Start of Block

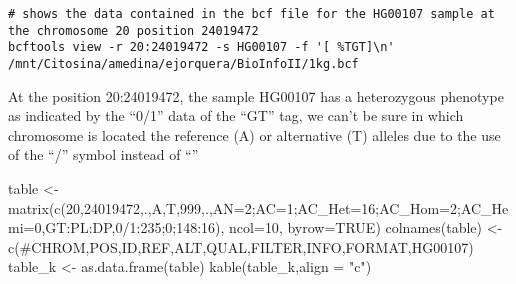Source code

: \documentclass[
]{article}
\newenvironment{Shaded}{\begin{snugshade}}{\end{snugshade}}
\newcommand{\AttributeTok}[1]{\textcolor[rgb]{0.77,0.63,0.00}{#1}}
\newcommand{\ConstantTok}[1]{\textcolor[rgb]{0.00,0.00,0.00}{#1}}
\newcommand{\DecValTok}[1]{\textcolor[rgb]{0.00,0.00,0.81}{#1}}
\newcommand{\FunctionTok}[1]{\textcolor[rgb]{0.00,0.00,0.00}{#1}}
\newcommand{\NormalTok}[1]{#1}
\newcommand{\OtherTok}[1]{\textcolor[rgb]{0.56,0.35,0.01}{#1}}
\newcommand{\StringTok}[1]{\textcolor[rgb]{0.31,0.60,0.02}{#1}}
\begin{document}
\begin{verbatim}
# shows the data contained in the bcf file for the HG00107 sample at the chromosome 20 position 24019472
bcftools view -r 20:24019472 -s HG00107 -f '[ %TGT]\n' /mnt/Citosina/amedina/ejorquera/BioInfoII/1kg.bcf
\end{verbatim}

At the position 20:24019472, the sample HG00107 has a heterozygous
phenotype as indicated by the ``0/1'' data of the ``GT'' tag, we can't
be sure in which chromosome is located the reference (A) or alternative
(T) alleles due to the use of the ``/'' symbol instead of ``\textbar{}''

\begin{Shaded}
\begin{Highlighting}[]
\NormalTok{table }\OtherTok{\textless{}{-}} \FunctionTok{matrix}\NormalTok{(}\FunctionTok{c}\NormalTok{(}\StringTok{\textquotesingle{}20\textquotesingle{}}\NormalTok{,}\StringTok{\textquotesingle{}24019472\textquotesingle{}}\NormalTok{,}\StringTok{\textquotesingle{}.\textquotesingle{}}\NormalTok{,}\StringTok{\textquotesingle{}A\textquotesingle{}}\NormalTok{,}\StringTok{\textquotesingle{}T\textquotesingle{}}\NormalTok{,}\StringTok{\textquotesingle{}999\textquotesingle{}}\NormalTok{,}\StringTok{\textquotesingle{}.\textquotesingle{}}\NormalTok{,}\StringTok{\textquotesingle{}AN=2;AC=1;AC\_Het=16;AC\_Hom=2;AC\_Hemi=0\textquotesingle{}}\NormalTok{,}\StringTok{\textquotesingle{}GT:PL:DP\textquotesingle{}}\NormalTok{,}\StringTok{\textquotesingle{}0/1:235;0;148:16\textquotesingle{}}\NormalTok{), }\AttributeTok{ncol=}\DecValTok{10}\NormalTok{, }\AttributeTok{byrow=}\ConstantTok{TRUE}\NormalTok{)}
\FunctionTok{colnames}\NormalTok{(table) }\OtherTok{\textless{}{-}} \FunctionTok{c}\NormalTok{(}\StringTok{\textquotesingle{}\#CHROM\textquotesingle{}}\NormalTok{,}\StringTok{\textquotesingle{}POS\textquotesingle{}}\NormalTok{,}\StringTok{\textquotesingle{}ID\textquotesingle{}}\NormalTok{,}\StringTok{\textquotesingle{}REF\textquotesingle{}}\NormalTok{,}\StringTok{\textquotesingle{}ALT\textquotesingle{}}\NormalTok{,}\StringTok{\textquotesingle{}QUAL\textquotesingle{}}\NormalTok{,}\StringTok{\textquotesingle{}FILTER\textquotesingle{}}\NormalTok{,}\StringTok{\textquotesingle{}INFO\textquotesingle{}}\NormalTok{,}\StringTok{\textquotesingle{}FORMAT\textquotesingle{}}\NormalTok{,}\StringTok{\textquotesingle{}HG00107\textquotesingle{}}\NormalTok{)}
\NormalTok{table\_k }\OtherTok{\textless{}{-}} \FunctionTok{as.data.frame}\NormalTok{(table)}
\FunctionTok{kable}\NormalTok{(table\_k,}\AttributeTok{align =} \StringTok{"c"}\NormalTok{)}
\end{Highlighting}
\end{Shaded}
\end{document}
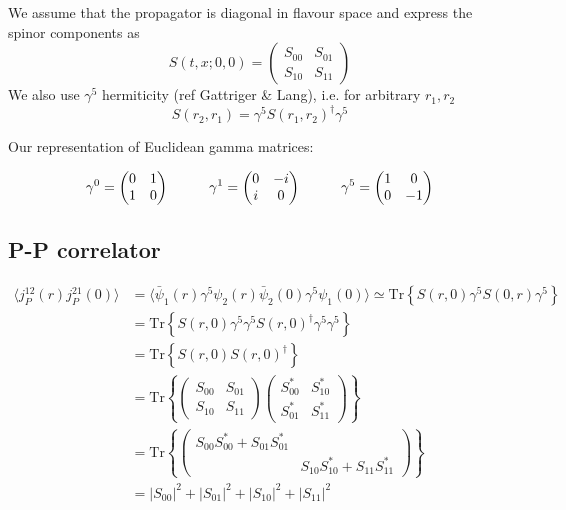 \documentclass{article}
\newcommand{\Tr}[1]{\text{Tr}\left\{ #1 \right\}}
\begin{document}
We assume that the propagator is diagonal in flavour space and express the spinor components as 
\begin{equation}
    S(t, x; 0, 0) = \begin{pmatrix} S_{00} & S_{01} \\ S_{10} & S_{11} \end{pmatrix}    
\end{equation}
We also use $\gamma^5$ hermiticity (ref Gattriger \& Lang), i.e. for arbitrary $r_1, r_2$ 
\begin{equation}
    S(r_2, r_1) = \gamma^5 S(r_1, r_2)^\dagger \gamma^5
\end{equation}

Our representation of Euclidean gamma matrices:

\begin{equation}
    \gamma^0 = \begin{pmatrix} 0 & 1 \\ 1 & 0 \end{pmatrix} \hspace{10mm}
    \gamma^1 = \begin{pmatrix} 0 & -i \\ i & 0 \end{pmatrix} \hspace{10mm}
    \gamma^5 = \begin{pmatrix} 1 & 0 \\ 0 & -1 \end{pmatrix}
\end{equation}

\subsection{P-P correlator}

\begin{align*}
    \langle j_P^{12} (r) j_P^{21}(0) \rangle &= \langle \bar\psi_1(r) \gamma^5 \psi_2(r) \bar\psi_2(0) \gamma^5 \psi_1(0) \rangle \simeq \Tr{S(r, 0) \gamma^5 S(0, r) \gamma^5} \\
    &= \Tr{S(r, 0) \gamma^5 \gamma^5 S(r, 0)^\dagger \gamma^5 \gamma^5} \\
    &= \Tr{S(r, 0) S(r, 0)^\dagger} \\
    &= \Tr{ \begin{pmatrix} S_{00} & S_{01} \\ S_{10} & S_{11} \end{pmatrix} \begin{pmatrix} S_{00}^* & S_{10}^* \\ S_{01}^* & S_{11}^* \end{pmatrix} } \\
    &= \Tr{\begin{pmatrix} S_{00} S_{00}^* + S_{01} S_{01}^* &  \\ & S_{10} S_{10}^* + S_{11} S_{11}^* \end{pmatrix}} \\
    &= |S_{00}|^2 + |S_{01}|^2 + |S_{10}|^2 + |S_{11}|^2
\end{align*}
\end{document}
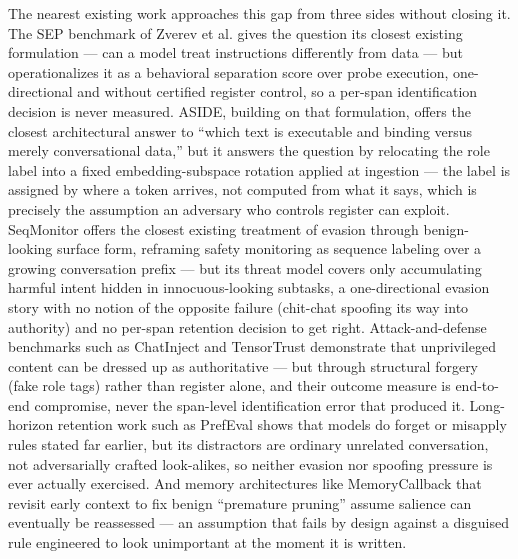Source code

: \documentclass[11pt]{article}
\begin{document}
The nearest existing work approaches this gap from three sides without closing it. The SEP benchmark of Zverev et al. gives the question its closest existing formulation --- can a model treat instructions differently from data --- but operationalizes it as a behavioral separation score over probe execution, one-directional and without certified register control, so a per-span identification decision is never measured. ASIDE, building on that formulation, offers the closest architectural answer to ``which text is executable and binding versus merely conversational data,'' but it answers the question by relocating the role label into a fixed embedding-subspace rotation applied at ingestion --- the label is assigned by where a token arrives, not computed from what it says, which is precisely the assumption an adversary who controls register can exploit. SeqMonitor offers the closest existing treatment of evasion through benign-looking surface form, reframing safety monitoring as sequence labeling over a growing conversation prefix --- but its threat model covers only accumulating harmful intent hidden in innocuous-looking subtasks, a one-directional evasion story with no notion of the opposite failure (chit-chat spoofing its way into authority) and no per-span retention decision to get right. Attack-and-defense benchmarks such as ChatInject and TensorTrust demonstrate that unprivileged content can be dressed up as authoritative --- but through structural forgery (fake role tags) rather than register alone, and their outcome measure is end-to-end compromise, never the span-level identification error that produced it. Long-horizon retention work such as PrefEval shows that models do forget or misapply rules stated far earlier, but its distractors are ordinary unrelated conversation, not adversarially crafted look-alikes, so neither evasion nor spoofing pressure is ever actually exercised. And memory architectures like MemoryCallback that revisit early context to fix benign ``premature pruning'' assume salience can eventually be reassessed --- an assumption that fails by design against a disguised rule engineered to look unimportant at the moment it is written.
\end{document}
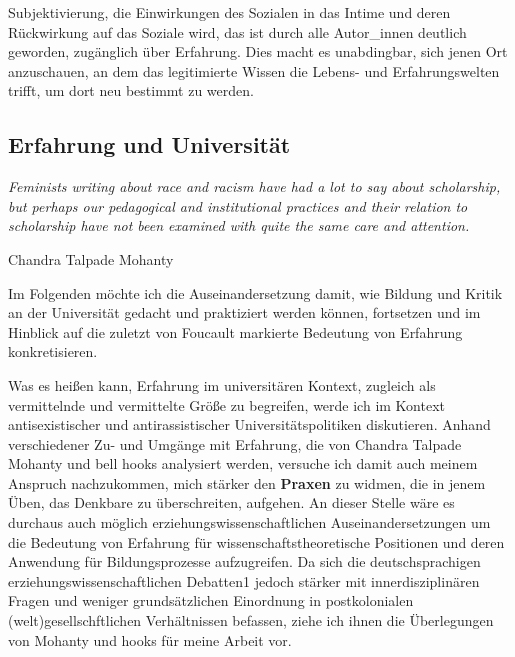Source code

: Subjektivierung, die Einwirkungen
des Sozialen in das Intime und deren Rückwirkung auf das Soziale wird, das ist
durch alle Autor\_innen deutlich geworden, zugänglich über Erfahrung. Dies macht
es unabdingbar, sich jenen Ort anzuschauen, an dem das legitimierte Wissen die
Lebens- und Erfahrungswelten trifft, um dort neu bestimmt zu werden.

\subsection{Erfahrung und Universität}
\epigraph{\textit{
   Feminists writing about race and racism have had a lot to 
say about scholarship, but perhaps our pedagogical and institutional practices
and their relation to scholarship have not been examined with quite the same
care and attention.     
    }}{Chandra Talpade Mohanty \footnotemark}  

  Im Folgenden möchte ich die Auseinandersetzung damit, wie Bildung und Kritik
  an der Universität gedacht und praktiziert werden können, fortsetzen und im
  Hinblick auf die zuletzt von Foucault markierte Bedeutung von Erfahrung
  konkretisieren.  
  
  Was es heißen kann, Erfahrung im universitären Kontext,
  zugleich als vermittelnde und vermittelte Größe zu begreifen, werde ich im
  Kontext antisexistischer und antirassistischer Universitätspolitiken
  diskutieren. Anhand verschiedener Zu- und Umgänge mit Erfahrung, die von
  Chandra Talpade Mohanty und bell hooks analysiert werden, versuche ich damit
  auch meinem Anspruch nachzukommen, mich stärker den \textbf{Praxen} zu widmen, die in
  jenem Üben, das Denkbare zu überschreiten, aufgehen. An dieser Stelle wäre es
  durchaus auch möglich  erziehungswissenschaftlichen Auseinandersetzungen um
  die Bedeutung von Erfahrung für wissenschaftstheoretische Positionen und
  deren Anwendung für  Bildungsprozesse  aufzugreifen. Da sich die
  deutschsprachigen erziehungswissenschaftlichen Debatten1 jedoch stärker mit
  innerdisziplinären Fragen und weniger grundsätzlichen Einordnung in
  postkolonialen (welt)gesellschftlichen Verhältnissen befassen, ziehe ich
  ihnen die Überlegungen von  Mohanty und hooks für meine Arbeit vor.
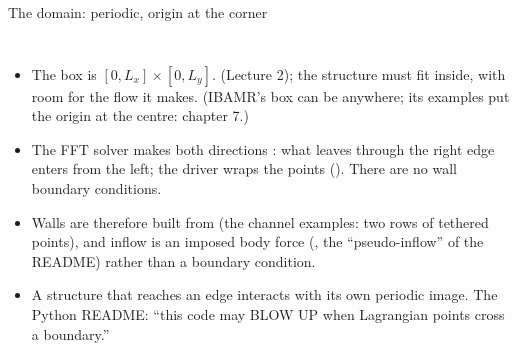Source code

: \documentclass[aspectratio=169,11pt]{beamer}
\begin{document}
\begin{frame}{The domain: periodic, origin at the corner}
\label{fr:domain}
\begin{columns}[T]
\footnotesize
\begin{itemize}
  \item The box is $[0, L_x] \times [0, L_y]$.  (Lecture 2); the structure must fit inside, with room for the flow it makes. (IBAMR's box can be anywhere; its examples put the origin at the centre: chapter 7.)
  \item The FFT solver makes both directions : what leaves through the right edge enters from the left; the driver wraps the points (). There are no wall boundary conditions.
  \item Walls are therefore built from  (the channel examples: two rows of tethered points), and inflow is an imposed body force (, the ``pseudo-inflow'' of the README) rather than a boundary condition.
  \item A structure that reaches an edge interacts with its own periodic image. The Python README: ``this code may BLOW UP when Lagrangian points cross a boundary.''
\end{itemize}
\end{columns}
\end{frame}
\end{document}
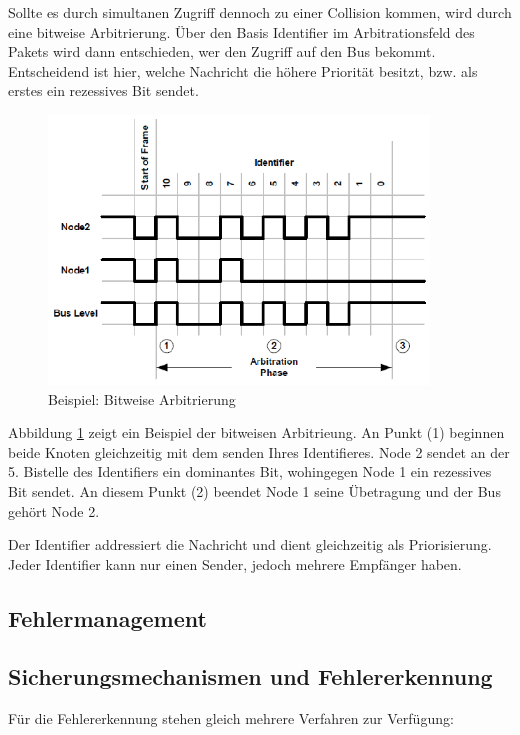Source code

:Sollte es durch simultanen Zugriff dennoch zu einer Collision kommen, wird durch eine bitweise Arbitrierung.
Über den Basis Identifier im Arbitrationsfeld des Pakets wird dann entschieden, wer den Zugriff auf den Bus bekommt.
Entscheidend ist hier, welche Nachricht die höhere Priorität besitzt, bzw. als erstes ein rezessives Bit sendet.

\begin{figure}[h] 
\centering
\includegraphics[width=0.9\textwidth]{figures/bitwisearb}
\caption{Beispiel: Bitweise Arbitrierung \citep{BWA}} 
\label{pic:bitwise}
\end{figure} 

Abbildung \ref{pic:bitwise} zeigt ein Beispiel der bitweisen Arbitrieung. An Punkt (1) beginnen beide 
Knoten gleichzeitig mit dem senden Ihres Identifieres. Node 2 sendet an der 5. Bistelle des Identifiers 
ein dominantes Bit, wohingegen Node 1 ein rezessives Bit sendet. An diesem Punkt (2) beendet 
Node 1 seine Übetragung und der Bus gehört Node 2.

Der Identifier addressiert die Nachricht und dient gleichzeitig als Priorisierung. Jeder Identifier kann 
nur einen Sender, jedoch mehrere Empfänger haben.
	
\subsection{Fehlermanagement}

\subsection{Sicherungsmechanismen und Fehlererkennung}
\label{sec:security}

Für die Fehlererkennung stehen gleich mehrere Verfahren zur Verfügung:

End of Block

-- What to produce --
The answer must consist of each line from the data that includes the string "DecValTok".

-- Response to this exercise --
\newcommand{\DecValTok}[1]{\textcolor[rgb]{0.00,0.00,0.81}{#1}}
\NormalTok{table }\OtherTok{\textless{}{-}} \FunctionTok{matrix}\NormalTok{(}\FunctionTok{c}\NormalTok{(}\StringTok{\textquotesingle{}20\textquotesingle{}}\NormalTok{,}\StringTok{\textquotesingle{}24019472\textquotesingle{}}\NormalTok{,}\StringTok{\textquotesingle{}.\textquotesingle{}}\NormalTok{,}\StringTok{\textquotesingle{}A\textquotesingle{}}\NormalTok{,}\StringTok{\textquotesingle{}T\textquotesingle{}}\NormalTok{,}\StringTok{\textquotesingle{}999\textquotesingle{}}\NormalTok{,}\StringTok{\textquotesingle{}.\textquotesingle{}}\NormalTok{,}\StringTok{\textquotesingle{}AN=2;AC=1;AC\_Het=16;AC\_Hom=2;AC\_Hemi=0\textquotesingle{}}\NormalTok{,}\StringTok{\textquotesingle{}GT:PL:DP\textquotesingle{}}\NormalTok{,}\StringTok{\textquotesingle{}0/1:235;0;148:16\textquotesingle{}}\NormalTok{), }\AttributeTok{ncol=}\DecValTok{10}\NormalTok{, }\AttributeTok{byrow=}\ConstantTok{TRUE}\NormalTok{)}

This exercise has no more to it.